◆ **THE PROBLEM**: Give back the lines below exactly, but do not include any pictures.

[Saved entries]

..............................

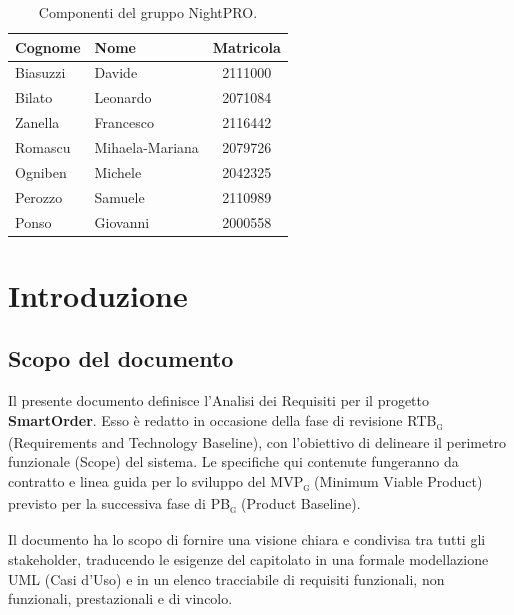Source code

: \documentclass[a4paper, 11pt, oneside]{scrartcl} %
\begin{document}
\begin{table}[H]
    \centering
    \renewcommand{\arraystretch}{1.2}
    \begin{tabular}{@{}llc@{}}
        \toprule
        \textbf{Cognome} & \textbf{Nome}   & \textbf{Matricola} \\
        \midrule
        Biasuzzi         & Davide          & 2111000            \\
        Bilato           & Leonardo        & 2071084            \\
        Zanella          & Francesco       & 2116442            \\
        Romascu          & Mihaela-Mariana & 2079726            \\
        Ogniben          & Michele         & 2042325            \\
        Perozzo          & Samuele         & 2110989            \\
        Ponso            & Giovanni        & 2000558            \\
        \bottomrule
    \end{tabular}
    \caption{Componenti del gruppo NightPRO.}
\end{table}

\newpage
\section{Introduzione}

\subsection{Scopo del documento}
Il presente documento definisce l'Analisi dei Requisiti per il progetto \textbf{SmartOrder}. Esso è redatto in occasione della fase di revisione RTB\textsubscript{\textsc{g}} (Requirements and Technology Baseline), con l'obiettivo di delineare il perimetro funzionale (Scope) del sistema. Le specifiche qui contenute fungeranno da contratto e linea guida per lo sviluppo del MVP\textsubscript{\textsc{g}} (Minimum Viable Product) previsto per la successiva fase di PB\textsubscript{\textsc{g}} (Product Baseline).

Il documento ha lo scopo di fornire una visione chiara e condivisa tra tutti gli stakeholder, traducendo le esigenze del capitolato in una formale modellazione UML (Casi d'Uso) e in un elenco tracciabile di requisiti funzionali, non funzionali, prestazionali e di vincolo.
\end{document}
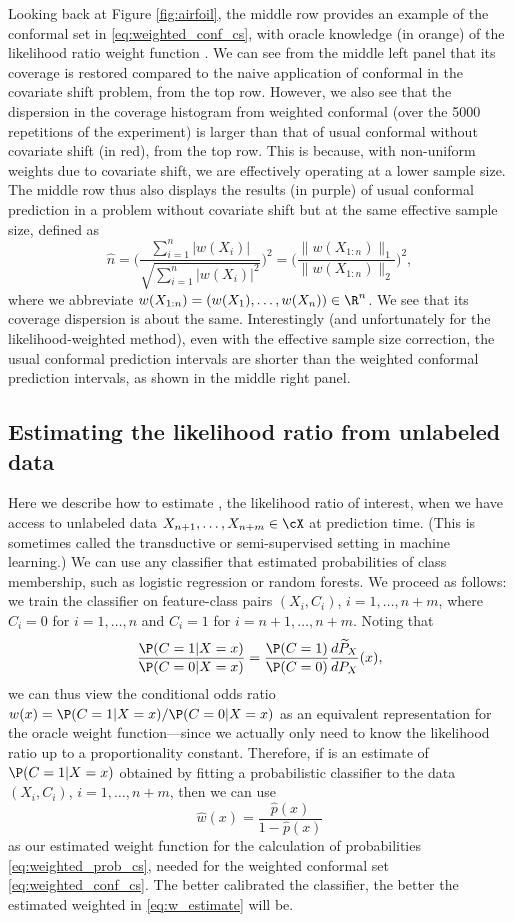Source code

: \documentclass{article}
\begin{document}
Looking back at Figure \ref{fig:airfoil}, the middle row provides an example of
the conformal set in \eqref{eq:weighted_conf_cs}, with oracle knowledge (in
orange) of the likelihood ratio weight function
. We can see from the middle left panel that  
its coverage is restored compared to the naive application of conformal in the
covariate shift problem, from the top row. However, we also see that the
dispersion in the coverage histogram from weighted conformal (over the 5000
repetitions of the experiment) is larger than that of usual conformal without
covariate shift (in red), from the top row. This is because, with non-uniform
weights due to covariate shift, we are effectively operating at a lower
sample size. The middle row thus also displays the results (in purple) of usual
conformal prediction in a problem without covariate shift but at the same
effective sample size, defined as   
\[
\hat{n} = \bigg( \frac{\sum_{i=1}^n |w(X_i)|}{\sqrt{\sum_{i=1}^n |w(X_i)|^2}}
\bigg)^2 = \bigg( \frac{\|w(X_{1:n})\|_1}{\|w(X_{1:n})\|_2} \bigg)^2,
\]
where we abbreviate $w(X_{1:n})=(w(X_1),\ldots,w(X_n)) \in \R^n$. We see that
its coverage dispersion is about the same. Interestingly (and unfortunately for
the likelihood-weighted method), even with the effective sample size correction, 
the usual conformal prediction intervals are shorter than the weighted conformal
prediction intervals, as shown in the middle right panel.

\subsection{Estimating the likelihood ratio from unlabeled data}

Here we describe how to estimate , the  
likelihood ratio of interest, when we have access to unlabeled data
$X_{n+1},\dots,X_{n+m} \in \cX$ at prediction time. (This is sometimes called the
transductive or semi-supervised setting in machine learning.) We can use any
classifier that estimated probabilities of class membership, such as logistic
regression or random forests. We proceed as follows: we train the classifier on
feature-class pairs $(X_i,C_i)$, $i=1,\ldots,n+m$,  where $C_i=0$ for
$i=1,\ldots,n$ and $C_i=1$ for $i=n+1,\ldots,n+m$. Noting that  
\[
\frac{\P(C=1 | X=x)}{\P(C=0 | X=x)}
= \frac{\P(C=1)}{\P(C=0)} \frac{d\widetilde{P}_X}{dP_X}(x),
\]
we can thus view the conditional odds ratio $w(x)=\P(C=1|X=x)/\P(C=0|X=x)$ as an
equivalent representation for the oracle weight function---since we actually
only need to know the likelihood ratio up to a proportionality 
constant. Therefore, if  is an estimate of $\P(C=1|X=x)$
obtained by fitting a probabilistic classifier to the data $(X_i,C_i)$,
$i=1,\ldots,n+m$, then we can use   
\begin{equation}
\label{eq:w_estimate}
\hat{w}(x) = \frac{\hat{p}(x)}{1-\hat{p}(x)}
\end{equation}
as our estimated weight function for the calculation of probabilities
\eqref{eq:weighted_prob_cs}, needed for the weighted conformal set
\eqref{eq:weighted_conf_cs}. The better calibrated the classifier, the better
the estimated weighted in \eqref{eq:w_estimate} will be. 
\end{document}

..............................

◆ **RESULT**:
Source code

: \documentclass[a4paper, 11pt, oneside]{scrartcl} %
\begin{document}
\begin{table}[H]
    \centering
    \renewcommand{\arraystretch}{1.2}
    \begin{tabular}{@{}llc@{}}
        \toprule
        \textbf{Cognome} & \textbf{Nome}   & \textbf{Matricola} \\
        \midrule
        Biasuzzi         & Davide          & 2111000            \\
        Bilato           & Leonardo        & 2071084            \\
        Zanella          & Francesco       & 2116442            \\
        Romascu          & Mihaela-Mariana & 2079726            \\
        Ogniben          & Michele         & 2042325            \\
        Perozzo          & Samuele         & 2110989            \\
        Ponso            & Giovanni        & 2000558            \\
        \bottomrule
    \end{tabular}
    \caption{Componenti del gruppo NightPRO.}
\end{table}

\newpage
\section{Introduzione}

\subsection{Scopo del documento}
Il presente documento definisce l'Analisi dei Requisiti per il progetto \textbf{SmartOrder}. Esso è redatto in occasione della fase di revisione RTB\textsubscript{\textsc{g}} (Requirements and Technology Baseline), con l'obiettivo di delineare il perimetro funzionale (Scope) del sistema. Le specifiche qui contenute fungeranno da contratto e linea guida per lo sviluppo del MVP\textsubscript{\textsc{g}} (Minimum Viable Product) previsto per la successiva fase di PB\textsubscript{\textsc{g}} (Product Baseline).

Il documento ha lo scopo di fornire una visione chiara e condivisa tra tutti gli stakeholder, traducendo le esigenze del capitolato in una formale modellazione UML (Casi d'Uso) e in un elenco tracciabile di requisiti funzionali, non funzionali, prestazionali e di vincolo.
\end{document}
Source code

: \documentclass{article}
\begin{document}
Looking back at Figure \ref{fig:airfoil}, the middle row provides an example of
the conformal set in \eqref{eq:weighted_conf_cs}, with oracle knowledge (in
orange) of the likelihood ratio weight function
. We can see from the middle left panel that  
its coverage is restored compared to the naive application of conformal in the
covariate shift problem, from the top row. However, we also see that the
dispersion in the coverage histogram from weighted conformal (over the 5000
repetitions of the experiment) is larger than that of usual conformal without
covariate shift (in red), from the top row. This is because, with non-uniform
weights due to covariate shift, we are effectively operating at a lower
sample size. The middle row thus also displays the results (in purple) of usual
conformal prediction in a problem without covariate shift but at the same
effective sample size, defined as   
\[
\hat{n} = \bigg( \frac{\sum_{i=1}^n |w(X_i)|}{\sqrt{\sum_{i=1}^n |w(X_i)|^2}}
\bigg)^2 = \bigg( \frac{\|w(X_{1:n})\|_1}{\|w(X_{1:n})\|_2} \bigg)^2,
\]
where we abbreviate $w(X_{1:n})=(w(X_1),\ldots,w(X_n)) \in \R^n$. We see that
its coverage dispersion is about the same. Interestingly (and unfortunately for
the likelihood-weighted method), even with the effective sample size correction, 
the usual conformal prediction intervals are shorter than the weighted conformal
prediction intervals, as shown in the middle right panel.

\subsection{Estimating the likelihood ratio from unlabeled data}

Here we describe how to estimate , the  
likelihood ratio of interest, when we have access to unlabeled data
$X_{n+1},\dots,X_{n+m} \in \cX$ at prediction time. (This is sometimes called the
transductive or semi-supervised setting in machine learning.) We can use any
classifier that estimated probabilities of class membership, such as logistic
regression or random forests. We proceed as follows: we train the classifier on
feature-class pairs $(X_i,C_i)$, $i=1,\ldots,n+m$,  where $C_i=0$ for
$i=1,\ldots,n$ and $C_i=1$ for $i=n+1,\ldots,n+m$. Noting that  
\[
\frac{\P(C=1 | X=x)}{\P(C=0 | X=x)}
= \frac{\P(C=1)}{\P(C=0)} \frac{d\widetilde{P}_X}{dP_X}(x),
\]
we can thus view the conditional odds ratio $w(x)=\P(C=1|X=x)/\P(C=0|X=x)$ as an
equivalent representation for the oracle weight function---since we actually
only need to know the likelihood ratio up to a proportionality 
constant. Therefore, if  is an estimate of $\P(C=1|X=x)$
obtained by fitting a probabilistic classifier to the data $(X_i,C_i)$,
$i=1,\ldots,n+m$, then we can use   
\begin{equation}
\label{eq:w_estimate}
\hat{w}(x) = \frac{\hat{p}(x)}{1-\hat{p}(x)}
\end{equation}
as our estimated weight function for the calculation of probabilities
\eqref{eq:weighted_prob_cs}, needed for the weighted conformal set
\eqref{eq:weighted_conf_cs}. The better calibrated the classifier, the better
the estimated weighted in \eqref{eq:w_estimate} will be. 
\end{document}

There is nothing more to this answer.